Years before Tupac’s birth, she was involved in a 1973 shootout on the New Jersey Turnpike that resulted in the death of a state trooper, Werner Foerster. Assata was wounded and later convicted of murder in 1977, a charge she always denied, arguing that forensic evidence proved she could not have fired a weapon. Then, in 1979, members of the Black Liberation Army helped her escape from the Clinton Correctional Facility for Women, and she eventually surfaced in Cuba in 1984, where Fidel Castro granted her political asylum.
For the next four decades, she lived in Havana as a fugitive, with the FBI eventually placing a $2 million bounty on her head and adding her to its Most Wanted Terrorists list in 2013, making her the first woman on that list.
A Living Legacy and a Final Chapter
While Assata lived in exile in Cuba for most of Tupac’s life, her influence was a powerful undercurrent in his own art and activism. Tupac’s music often grappled with the same themes of oppression, injustice, and anger that defined Assata’s life. Her existence was proof of the severe consequences of challenging the system, a reality Tupac himself would face through his own legal battles and controversies. Her spirit resonated in the hip-hop community; Tupac himself name-checked her in his song “Words of Wisdom,” while artists like Public Enemy’s Chuck D and Common paid tribute to her, cementing her status as a folk hero for generations of activists and artists who saw her as a victim of a racist judicial system.
The long saga of Assata Shakur’s life and her unique relationship with Tupac Shakur’s legacy has now ended with her death.
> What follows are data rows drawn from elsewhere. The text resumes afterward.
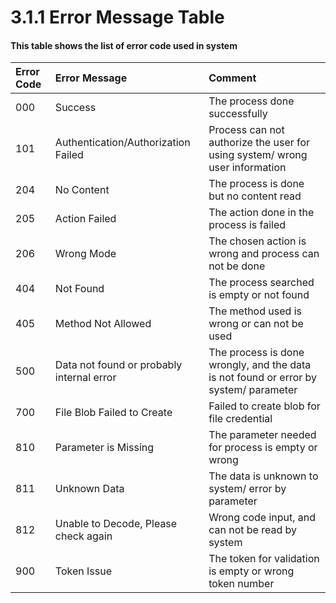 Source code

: # 3.1.1 Error Message Table

#### This table shows the list of error code used in system

| Error Code | Error Message | Comment |
| :--- | :--- | :--- |
| 000 | Success | The process done successfully |
| 101 | Authentication/Authorization Failed | Process can not authorize the user for using system/ wrong user information |
| 204 | No Content | The process is done but no content read |
| 205 | Action Failed | The action done in the process is failed |
| 206 | Wrong Mode | The chosen action is wrong and process can not be done |
| 404 | Not Found | The process searched is empty or not found |
| 405 | Method Not Allowed | The method used is wrong or can not be used |
| 500 | Data not found or probably internal error | The process is done wrongly, and the data is not found or error by system/ parameter |
| 700 | File Blob Failed to Create | Failed to create blob for file credential |
| 810 | Parameter is Missing | The parameter needed for process is empty or wrong |
| 811 | Unknown Data | The data is unknown to system/ error by parameter |
| 812 | Unable to Decode, Please check again | Wrong code input, and can not be read by system |
| 900 | Token Issue | The token for validation is empty or wrong token number |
She died as she lived for over 45 years: in Havana, a figure both celebrated and condemned, a godmother who outlived her famous godson by nearly three decades. Her passing was confirmed by Cuba’s Ministry of Foreign Affairs and her daughter, Kakuya Shakur, closing a chapter on one of the most enduring stories of political exile. The connection between Assata and Tupac remains a poignant reminder of a family whose personal and political identities were inseparable, bound together by a relentless fight for freedom that defined their lives and continues to define their legacies.